Valentino immenso. Sarebbe stato il titolo più sudato perchè mai Rossi c’era arrivato tanto vicino con un distacco così esiguo e al termine di una battaglia mentalmente logorante come nel 2015. Non nelle stagioni dominate, quelle dal 2001 al 2005, quando aveva tenuto a -106 e -140 punti Max Biaggi, -80 e -47 Sete Gibernau, -147 Marco Melandri. E ancora, nel 2008, un solco di 93 punti scavato fra se e Casey Stoner. Prima di oggi proprio Lorenzo gli era arrivato più vicino, fermandosi a -45 nel 2009. Il decimo Mondiale resterà, per ora, il più desiderato. Valentino sa che in lui il sacro fuoco della velocità cova ancora. Non erano bastate a spegnerlo l’incidente del 2010, nelle prove del Mugello, con la frattura di tibia e perone. O le sciagurate stagioni con la Ducati, 2011 e 2012, le uniche senza un straccio di vittoria in quattro lustri di onoratissima carriera. Aveva allora deciso di ripartire con la Yamaha, ridare gas, tornare a scommettere sulla capacità di saper rinascere. A costo di non piccoli sacrifici. Negli anni ha dovuto imparare a confrontarsi con avversari di un’altra generazione motociclistica. Ha adattato lo stile di guida, continuando però a divertirsi. Scendere in pieghe sempre più ripide, risollevare la moto con maggiore sforzo e sottoporsi a più ore di palestra per riuscirci. Nè l’hanno distratto la passione per i rally e la Formula 1; la prima, un passatempo, la seconda rimasta un sogno.

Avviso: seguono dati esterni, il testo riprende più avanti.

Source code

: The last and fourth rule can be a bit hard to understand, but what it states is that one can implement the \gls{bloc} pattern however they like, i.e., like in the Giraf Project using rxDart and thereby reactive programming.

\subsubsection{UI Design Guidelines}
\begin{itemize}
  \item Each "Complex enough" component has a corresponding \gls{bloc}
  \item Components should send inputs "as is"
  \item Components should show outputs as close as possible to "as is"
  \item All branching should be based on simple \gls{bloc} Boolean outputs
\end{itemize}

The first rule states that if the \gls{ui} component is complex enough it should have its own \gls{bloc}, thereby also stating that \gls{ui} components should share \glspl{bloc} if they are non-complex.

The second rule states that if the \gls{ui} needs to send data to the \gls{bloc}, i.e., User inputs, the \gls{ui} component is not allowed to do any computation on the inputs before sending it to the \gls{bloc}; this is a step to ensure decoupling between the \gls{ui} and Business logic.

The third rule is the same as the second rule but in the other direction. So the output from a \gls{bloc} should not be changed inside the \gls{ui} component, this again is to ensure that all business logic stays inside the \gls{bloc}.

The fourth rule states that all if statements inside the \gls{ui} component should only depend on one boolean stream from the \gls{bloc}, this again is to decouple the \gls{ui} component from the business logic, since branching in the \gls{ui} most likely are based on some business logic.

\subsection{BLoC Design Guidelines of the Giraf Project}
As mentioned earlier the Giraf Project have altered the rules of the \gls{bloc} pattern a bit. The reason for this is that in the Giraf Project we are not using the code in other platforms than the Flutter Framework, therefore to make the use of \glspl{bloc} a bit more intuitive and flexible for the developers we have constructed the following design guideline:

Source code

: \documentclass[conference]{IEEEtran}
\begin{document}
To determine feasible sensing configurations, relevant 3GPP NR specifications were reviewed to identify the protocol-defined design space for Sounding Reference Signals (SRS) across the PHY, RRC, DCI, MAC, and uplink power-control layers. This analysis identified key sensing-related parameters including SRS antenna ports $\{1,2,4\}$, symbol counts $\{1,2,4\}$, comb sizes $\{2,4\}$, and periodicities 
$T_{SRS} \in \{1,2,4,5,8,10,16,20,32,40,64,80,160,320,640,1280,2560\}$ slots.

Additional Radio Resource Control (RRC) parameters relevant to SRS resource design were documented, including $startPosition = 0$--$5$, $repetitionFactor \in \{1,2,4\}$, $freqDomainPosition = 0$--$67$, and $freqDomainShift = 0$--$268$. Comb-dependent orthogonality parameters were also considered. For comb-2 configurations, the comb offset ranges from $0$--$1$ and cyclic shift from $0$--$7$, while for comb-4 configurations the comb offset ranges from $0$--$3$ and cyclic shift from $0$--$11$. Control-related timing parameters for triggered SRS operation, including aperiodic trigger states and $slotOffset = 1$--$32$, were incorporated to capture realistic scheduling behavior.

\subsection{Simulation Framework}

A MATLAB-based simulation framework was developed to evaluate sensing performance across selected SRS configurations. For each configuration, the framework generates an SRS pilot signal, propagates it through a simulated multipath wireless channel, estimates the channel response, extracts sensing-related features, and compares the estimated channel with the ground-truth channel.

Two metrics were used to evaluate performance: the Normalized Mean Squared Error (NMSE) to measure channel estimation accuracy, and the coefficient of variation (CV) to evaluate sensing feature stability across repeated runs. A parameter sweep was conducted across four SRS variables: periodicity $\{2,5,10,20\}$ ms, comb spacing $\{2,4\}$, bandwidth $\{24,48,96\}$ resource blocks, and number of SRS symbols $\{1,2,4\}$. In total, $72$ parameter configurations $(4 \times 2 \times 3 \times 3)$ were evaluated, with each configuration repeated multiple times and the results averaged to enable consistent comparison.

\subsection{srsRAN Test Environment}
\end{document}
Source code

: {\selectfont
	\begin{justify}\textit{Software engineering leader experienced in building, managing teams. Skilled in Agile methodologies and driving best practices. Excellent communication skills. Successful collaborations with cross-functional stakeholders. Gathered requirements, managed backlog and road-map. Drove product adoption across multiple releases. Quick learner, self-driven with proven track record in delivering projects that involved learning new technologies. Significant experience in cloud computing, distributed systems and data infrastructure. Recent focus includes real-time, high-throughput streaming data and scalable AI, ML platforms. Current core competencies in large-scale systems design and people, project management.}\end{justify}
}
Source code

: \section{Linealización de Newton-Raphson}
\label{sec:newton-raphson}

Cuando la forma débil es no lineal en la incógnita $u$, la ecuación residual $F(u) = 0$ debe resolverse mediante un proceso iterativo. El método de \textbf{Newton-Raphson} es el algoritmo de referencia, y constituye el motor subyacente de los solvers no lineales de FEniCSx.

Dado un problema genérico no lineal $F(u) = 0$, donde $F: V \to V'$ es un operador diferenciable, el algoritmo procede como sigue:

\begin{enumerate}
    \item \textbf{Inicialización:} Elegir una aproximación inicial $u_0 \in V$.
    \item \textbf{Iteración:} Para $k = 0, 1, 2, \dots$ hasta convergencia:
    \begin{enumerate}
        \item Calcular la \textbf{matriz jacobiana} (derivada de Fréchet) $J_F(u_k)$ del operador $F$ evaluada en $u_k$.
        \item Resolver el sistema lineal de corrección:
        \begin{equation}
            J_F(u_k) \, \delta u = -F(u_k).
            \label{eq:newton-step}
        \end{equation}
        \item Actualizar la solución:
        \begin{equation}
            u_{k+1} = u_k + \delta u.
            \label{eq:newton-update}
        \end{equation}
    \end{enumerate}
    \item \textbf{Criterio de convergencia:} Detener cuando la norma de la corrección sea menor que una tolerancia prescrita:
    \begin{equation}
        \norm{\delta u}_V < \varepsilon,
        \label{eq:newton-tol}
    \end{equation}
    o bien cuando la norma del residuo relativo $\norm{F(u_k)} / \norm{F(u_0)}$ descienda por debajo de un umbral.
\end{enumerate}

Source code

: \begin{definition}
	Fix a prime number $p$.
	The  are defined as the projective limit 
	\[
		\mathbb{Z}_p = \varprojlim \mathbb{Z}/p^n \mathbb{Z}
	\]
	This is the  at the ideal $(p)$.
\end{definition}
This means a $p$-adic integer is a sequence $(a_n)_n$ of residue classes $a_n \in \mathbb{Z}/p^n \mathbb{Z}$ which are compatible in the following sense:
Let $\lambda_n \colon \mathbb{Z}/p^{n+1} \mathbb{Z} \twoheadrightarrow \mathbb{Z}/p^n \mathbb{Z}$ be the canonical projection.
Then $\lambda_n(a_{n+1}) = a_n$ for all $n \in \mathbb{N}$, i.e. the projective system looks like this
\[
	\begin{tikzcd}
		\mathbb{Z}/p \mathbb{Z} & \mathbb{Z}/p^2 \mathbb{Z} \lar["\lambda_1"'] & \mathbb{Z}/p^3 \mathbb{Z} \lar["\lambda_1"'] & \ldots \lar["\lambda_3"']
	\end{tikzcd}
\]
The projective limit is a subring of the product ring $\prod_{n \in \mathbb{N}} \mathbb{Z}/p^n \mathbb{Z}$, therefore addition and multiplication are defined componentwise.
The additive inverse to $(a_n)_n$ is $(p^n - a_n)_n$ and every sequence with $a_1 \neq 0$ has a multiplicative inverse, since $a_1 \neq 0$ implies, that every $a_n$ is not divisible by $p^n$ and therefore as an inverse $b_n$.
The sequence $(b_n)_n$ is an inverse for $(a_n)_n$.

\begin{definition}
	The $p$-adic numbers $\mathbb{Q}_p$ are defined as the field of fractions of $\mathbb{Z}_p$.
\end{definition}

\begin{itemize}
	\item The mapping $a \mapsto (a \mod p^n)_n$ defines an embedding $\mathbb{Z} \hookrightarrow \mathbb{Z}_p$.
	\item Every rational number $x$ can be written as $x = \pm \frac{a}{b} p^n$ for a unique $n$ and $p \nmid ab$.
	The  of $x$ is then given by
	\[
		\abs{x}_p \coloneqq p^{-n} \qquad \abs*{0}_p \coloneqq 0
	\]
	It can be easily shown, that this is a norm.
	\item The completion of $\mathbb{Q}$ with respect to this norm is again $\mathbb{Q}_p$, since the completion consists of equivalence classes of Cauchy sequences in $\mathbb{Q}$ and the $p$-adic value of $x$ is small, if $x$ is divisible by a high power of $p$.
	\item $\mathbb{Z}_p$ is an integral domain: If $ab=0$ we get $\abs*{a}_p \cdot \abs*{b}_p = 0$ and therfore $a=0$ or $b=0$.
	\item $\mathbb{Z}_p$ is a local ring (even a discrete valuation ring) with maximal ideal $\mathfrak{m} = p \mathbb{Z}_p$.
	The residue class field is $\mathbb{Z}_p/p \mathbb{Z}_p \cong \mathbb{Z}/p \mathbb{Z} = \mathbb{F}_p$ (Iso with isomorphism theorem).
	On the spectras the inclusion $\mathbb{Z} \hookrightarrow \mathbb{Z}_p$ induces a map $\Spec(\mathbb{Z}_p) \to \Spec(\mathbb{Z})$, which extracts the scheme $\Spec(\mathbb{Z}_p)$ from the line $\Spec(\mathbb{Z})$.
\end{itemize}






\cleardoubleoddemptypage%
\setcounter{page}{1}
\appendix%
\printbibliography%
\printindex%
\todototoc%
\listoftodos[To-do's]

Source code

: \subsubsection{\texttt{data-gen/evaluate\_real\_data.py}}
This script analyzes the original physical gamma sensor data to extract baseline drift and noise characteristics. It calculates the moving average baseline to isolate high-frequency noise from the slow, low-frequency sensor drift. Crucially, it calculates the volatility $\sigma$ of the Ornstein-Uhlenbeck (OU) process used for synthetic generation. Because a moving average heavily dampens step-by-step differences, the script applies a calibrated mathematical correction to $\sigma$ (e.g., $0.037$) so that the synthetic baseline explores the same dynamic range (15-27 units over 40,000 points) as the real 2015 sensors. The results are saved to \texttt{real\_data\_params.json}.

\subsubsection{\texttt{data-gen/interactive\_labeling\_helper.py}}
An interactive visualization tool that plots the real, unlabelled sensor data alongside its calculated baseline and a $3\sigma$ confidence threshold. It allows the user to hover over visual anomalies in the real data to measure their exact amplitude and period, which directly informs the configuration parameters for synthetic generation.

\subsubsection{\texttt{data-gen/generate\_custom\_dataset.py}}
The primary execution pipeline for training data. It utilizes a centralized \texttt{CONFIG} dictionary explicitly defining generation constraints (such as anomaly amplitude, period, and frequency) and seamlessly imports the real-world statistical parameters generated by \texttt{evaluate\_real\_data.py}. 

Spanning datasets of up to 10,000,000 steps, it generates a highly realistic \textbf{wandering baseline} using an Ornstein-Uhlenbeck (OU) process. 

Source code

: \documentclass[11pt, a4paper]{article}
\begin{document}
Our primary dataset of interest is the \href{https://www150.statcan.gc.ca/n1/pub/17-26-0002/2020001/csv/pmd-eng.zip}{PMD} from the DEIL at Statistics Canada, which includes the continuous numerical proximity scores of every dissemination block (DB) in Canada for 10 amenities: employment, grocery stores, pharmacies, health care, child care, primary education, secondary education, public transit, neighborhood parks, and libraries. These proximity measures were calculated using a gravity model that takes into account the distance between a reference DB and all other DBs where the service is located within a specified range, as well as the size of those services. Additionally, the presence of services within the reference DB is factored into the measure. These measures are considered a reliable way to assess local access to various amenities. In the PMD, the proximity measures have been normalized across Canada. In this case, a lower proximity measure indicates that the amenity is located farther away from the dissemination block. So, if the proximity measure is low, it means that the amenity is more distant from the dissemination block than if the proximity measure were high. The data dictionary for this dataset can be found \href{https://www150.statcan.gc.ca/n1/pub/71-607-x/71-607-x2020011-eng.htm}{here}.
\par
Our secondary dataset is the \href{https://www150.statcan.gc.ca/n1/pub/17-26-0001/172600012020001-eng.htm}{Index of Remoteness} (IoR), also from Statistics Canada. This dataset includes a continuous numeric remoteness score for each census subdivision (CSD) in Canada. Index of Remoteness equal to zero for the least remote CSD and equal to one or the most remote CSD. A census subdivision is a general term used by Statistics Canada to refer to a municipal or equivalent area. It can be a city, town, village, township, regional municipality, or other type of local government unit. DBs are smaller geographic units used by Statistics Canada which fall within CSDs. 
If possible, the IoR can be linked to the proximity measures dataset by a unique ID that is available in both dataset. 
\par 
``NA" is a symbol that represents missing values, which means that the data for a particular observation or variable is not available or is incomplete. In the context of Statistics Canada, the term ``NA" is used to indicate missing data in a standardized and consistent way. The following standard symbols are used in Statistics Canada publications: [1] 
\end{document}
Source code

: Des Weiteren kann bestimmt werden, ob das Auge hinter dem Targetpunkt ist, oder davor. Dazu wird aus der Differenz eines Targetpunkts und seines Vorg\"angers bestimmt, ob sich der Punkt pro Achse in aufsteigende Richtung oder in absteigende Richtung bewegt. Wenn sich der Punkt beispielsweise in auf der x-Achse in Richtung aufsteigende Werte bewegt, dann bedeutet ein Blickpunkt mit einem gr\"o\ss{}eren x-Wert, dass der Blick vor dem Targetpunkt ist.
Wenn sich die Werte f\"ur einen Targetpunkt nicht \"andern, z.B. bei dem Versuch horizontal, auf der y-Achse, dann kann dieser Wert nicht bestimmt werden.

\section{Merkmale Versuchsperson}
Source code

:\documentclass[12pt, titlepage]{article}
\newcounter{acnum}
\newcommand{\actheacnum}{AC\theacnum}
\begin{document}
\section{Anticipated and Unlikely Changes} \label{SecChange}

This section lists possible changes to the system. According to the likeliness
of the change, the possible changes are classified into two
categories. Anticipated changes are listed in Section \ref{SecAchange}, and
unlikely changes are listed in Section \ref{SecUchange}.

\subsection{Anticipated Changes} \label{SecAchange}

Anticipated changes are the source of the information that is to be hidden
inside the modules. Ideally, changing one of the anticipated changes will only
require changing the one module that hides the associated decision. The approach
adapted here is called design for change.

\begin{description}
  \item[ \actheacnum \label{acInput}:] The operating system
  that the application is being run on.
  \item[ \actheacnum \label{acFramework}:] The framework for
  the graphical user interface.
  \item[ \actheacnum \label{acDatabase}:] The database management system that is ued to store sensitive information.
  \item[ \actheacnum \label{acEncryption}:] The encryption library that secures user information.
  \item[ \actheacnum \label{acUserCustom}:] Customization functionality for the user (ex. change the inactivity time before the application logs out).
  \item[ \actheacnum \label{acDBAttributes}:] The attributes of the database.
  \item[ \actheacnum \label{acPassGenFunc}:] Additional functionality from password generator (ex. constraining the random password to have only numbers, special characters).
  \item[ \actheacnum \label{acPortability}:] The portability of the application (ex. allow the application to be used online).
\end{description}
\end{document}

Rossi, sconfitto e celebrato: una carriera straordinaria. Oggi esce battuto, fuori dalla pista prima che dentro e anche per colpa propria. Sono lontani i tempi del ragazzino scanzonato dei primi successi, un “Gian Burrasca” dei circuiti con i capelli lunghi ed un arco in mano sul podio di Donington (Gran Bretagna, 1997) omaggio alla leggenda di Robin Hood. Poi arriveranno la bambola gonfiabile per sfottere il detestato Biaggi (ma dopo Sepang in cima al libro nero c’è il nome di Marquez), le gag della multa per eccesso di velocità e della corsa a chiudersi in un bagno a bordo pista, “Rossifumi” ed il “pollo Osvaldo”, “Biancaneve ed i sette nani” per festeggiare il settimo titolo. Correndo e rischiando in giro per il mondo, quel ragazzino è diventato un uomo, il Maradona delle due ruote. Che adesso ha conosciuto anche il lato oscuro della sua passione, la sensazione di impotenza di fronte a forze che non ha saputo dominare ed hanno preso il sopravvento, decidendo al posto suo, fino a far deragliare la stagione che appariva la più bella di sempre. Certo, ci ha messo anche del suo: quel calcetto a Marquez rimane l’errore più grande della sua meravigliosa carriera di centauro.